Identification of complex orbital textures in 1T-TaS2 CDWs

Demonstration of switching between metallic and semiconducting states

Potential for developing ultra-fast, miniaturized orbitronic devices

Abstract

Low-dimensional electron systems, as realized naturally in graphene or created artificially at the interfaces of heterostructures, exhibit a variety of fascinating quantum phenomena with great prospects for future applications. Once electrons are confined to low dimensions, they also tend to spontaneously break the symmetry of the underlying nuclear lattice by forming so-called density waves; a state of matter that currently attracts enormous attention because of its relation to various unconventional electronic properties. In this study we reveal a remarkable and surprising feature of charge density waves (CDWs), namely their intimate relation to orbital order.

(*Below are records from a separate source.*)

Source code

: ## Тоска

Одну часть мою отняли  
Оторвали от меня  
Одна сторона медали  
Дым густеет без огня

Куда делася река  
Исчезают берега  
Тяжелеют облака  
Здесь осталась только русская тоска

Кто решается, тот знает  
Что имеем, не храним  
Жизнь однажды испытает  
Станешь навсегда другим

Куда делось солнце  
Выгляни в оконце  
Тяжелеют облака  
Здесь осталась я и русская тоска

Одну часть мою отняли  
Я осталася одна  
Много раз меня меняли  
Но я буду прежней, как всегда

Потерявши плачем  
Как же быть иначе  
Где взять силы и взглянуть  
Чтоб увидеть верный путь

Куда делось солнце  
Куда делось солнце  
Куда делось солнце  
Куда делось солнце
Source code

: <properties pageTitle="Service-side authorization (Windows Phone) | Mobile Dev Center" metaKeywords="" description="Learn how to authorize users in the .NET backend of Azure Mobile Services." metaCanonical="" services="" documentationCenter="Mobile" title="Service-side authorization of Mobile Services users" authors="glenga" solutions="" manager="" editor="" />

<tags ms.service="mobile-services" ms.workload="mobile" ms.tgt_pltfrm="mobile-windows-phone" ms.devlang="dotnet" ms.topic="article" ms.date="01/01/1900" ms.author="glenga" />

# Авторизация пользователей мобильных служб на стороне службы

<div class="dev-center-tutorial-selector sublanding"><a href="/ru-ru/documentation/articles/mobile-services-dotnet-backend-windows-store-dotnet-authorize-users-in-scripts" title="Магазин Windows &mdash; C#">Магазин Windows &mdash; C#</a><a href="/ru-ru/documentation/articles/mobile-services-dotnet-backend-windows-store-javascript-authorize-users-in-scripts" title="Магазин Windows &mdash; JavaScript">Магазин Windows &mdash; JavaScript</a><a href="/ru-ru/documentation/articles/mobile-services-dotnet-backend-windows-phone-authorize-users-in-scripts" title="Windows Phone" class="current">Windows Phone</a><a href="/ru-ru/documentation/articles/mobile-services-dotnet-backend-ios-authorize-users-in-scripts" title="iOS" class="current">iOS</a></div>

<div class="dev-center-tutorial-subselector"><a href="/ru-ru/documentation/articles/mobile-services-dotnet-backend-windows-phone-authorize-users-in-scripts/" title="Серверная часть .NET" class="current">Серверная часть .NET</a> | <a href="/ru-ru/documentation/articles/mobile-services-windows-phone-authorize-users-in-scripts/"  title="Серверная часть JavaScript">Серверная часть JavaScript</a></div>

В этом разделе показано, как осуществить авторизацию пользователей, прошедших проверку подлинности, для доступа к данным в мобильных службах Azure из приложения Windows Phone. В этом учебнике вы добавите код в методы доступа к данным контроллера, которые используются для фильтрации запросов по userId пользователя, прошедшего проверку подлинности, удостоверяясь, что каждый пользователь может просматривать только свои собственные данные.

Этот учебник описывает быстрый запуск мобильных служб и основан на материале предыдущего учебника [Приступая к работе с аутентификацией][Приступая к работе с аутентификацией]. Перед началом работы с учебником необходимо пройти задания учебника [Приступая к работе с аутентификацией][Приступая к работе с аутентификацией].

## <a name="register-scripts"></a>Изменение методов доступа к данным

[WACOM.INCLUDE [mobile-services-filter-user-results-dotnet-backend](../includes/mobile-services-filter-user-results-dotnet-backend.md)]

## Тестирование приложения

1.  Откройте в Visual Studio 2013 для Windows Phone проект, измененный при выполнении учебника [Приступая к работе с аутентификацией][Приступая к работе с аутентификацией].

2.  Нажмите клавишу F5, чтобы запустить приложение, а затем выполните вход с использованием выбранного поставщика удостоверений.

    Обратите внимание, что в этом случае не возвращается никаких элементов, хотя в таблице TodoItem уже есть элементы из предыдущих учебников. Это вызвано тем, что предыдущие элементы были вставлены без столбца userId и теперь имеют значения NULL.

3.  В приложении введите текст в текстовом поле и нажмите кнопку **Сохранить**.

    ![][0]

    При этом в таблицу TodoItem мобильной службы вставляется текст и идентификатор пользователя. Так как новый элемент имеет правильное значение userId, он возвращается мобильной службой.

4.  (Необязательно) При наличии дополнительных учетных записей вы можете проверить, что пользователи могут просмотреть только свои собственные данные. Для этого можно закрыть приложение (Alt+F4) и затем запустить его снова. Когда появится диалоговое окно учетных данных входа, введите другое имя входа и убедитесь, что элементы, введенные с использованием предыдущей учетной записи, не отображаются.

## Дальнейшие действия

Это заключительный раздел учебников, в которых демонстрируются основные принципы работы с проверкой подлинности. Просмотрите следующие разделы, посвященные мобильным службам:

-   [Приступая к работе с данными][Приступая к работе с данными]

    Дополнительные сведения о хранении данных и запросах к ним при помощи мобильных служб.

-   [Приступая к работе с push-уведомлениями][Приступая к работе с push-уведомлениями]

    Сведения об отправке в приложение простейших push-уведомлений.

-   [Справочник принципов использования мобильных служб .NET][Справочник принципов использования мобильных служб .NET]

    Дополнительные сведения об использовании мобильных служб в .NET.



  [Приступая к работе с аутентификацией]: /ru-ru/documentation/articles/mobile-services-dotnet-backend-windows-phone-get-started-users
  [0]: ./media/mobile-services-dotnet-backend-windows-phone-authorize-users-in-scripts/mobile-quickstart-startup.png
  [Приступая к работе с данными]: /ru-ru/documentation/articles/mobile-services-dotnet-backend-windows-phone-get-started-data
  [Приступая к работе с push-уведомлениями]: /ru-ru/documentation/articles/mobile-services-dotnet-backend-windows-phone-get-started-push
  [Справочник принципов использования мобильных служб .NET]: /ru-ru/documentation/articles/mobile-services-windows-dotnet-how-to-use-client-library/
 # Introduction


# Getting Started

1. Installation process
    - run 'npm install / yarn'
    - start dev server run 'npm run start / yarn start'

For the prototypical material 1T-TaS2 we not only show that the CDW within the two-dimensional TaS2-layers involves previously unidentified orbital textures of great complexity. We also demonstrate that two metastable stackings of the orbitally ordered layers allow to manipulate salient features of the electronic structure. Indeed, these orbital effects enable to switch the properties of 1T-TaS2 nanostructures from metallic to semiconducting with technologically pertinent gaps of the order of 200 meV. This new type of orbitronics is especially relevant for the ongoing development of novel, miniaturized and ultra-fast devices based on layered transition metal dichalcogenides.